The song won a Japanese Gold Disc Award, for Song of the Year, as well as a Billboard Music Award for Soundtrack Single of the Year. Moreover, it also won at MTV Asia Awards for International Song of the Year in 1999.

It has been named one of the Songs of the Century. It is one of the best-selling singles ever in the United Kingdom, the second single released by Dion to sell over a million copies there. This made Dion one of only two female artists to date to have released two million-selling singles in Britain. In December 2007, the song was placed on number 21 on VH1's "100 Greatest Songs of the 90's". In April 2010, the UK radio station Magic 105.4 voted the single the "top movie song of all time" after listeners's votes.
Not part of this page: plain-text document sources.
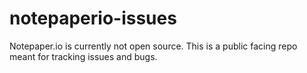 # notepaperio-issues
Notepaper.io is currently not open source. This is a public facing repo meant for tracking issues and bugs.
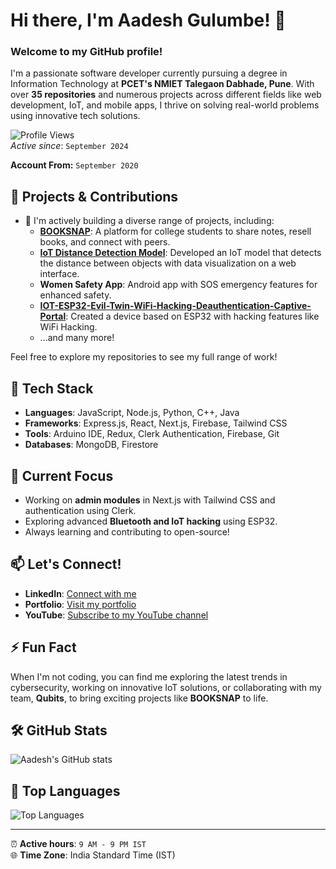 # Hi there, I'm Aadesh Gulumbe! 👋

### Welcome to my GitHub profile!

I'm a passionate software developer currently pursuing a degree in Information Technology at **PCET's NMIET Talegaon Dabhade, Pune**. With over **35 repositories** and numerous projects across different fields like web development, IoT, and mobile apps, I thrive on solving real-world problems using innovative tech solutions.

![Profile Views](https://komarev.com/ghpvc/?username=aadesh0706&color=blue)  
*Active since*: `September 2024`

**Account From:** `September 2020`

## 🌟 Projects & Contributions
- 🚀 I'm actively building a diverse range of projects, including:
  - **[BOOKSNAP](https://github.com/aadesh0706/BookSnap)**: A platform for college students to share notes, resell books, and connect with peers.
  - **[IoT Distance Detection Model](https://github.com/aadesh0706/Ultrasonic)**: Developed an IoT model that detects the distance between objects with data visualization on a web interface.
  - **Women Safety App**: Android app with SOS emergency features for enhanced safety.
  - **[IOT-ESP32-Evil-Twin-WiFi-Hacking-Deauthentication-Captive-Portal](https://github.com/aadesh0706/IOT-ESP32-Evil-Twin-WiFi-Hacking-Deauthentication-Captive-Portal)**: Created a device based on ESP32 with hacking features like WiFi Hacking.
  - ...and many more!

Feel free to explore my repositories to see my full range of work!

## 🔧 Tech Stack
- **Languages**: JavaScript, Node.js, Python, C++, Java
- **Frameworks**: Express.js, React, Next.js, Firebase, Tailwind CSS
- **Tools**: Arduino IDE, Redux, Clerk Authentication, Firebase, Git
- **Databases**: MongoDB, Firestore

## 🔭 Current Focus
- Working on **admin modules** in Next.js with Tailwind CSS and authentication using Clerk.
- Exploring advanced **Bluetooth and IoT hacking** using ESP32.
- Always learning and contributing to open-source!

## 📫 Let's Connect!
- **LinkedIn**: [Connect with me](https://www.linkedin.com/in/aadesh-gulumbe-b965b0246)
- **Portfolio**: [Visit my portfolio](https://aadesh0706.github.io/portfolio/)
- **YouTube**: [Subscribe to my YouTube channel](https://www.youtube.com/@marathicodingzone)


## ⚡ Fun Fact
When I'm not coding, you can find me exploring the latest trends in cybersecurity, working on innovative IoT solutions, or collaborating with my team, **Qubits**, to bring exciting projects like **BOOKSNAP** to life.

## 🛠️ GitHub Stats
![Aadesh's GitHub stats](https://github-readme-stats.vercel.app/api?username=aadesh0706&show_icons=true&theme=radical)

## 🌱 Top Languages
![Top Languages](https://github-readme-stats.vercel.app/api/top-langs/?username=aadesh0706&layout=compact&theme=radical)

---
⏰ **Active hours**: `9 AM - 9 PM IST`  
🌐 **Time Zone**: India Standard Time (IST)
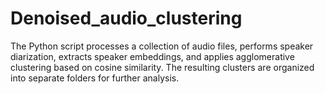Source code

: # Denoised_audio_clustering
The Python script processes a collection of audio files, performs speaker diarization, extracts speaker embeddings, and applies agglomerative clustering based on cosine similarity. The resulting clusters are organized into separate folders for further analysis.
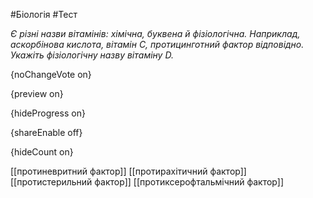 #Біологія #Тест

*Є різні назви вітамінів: хімічна, буквена й фізіологічна. Наприклад,  аскорбінова кислота, вітамін С, протицинготний фактор відповідно.  Укажіть фізіологічну назву вітаміну D.*

{noChangeVote on}

{preview on}

{hideProgress on}

{shareEnable off}

{hideCount on}

[[протиневритний фактор]]
[[протирахітичний фактор]]
[[протистерильний фактор]]
[[протиксерофтальмічний фактор]]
It was ranked at number 14 on AFI's 100 Years...100 Songs, celebrating the 100 greatest songs in American film history.

Cultural impact
The song became "imprinted on the movie's legacy", and every listen prompts a reminder of the blockbuster and the hype surrounding it. USA Today agreed that the song will be forever tied to Titanic. The Washington Post says it is the marriage of music and image that make both the song and film greater than the sum of their parts.

Los Angeles Times stated that: "My Heart Will Go On helped make 1998 an amazing year for big pop Ballads. The Atlantic stated that its popularity did not stem from being played at events such as high school proms, weddings, and funerals, but by being indelibly placed into pop culture through numerous plays on the radio station, speakers, and passing cars. Anne T. Donahue from TrackRecord called it "The Greatest Movie Ballad Of All Time" stating: "It changed the game for movie ballads altogether, and the impact was felt immediately." MTV listed 'My Heart Will Go On' as the sixth biggest song of the 90s.

The song, along with Dion's rendition of "The Power of Love", are used by members of siren kings, the New Zealand Polynesian youth subculture who stage modified vehicle public address system loudspeaker competitions. The song is a staple of the competitions, due to the purity and clarity of Dion's voice suiting the audio range for public address systems.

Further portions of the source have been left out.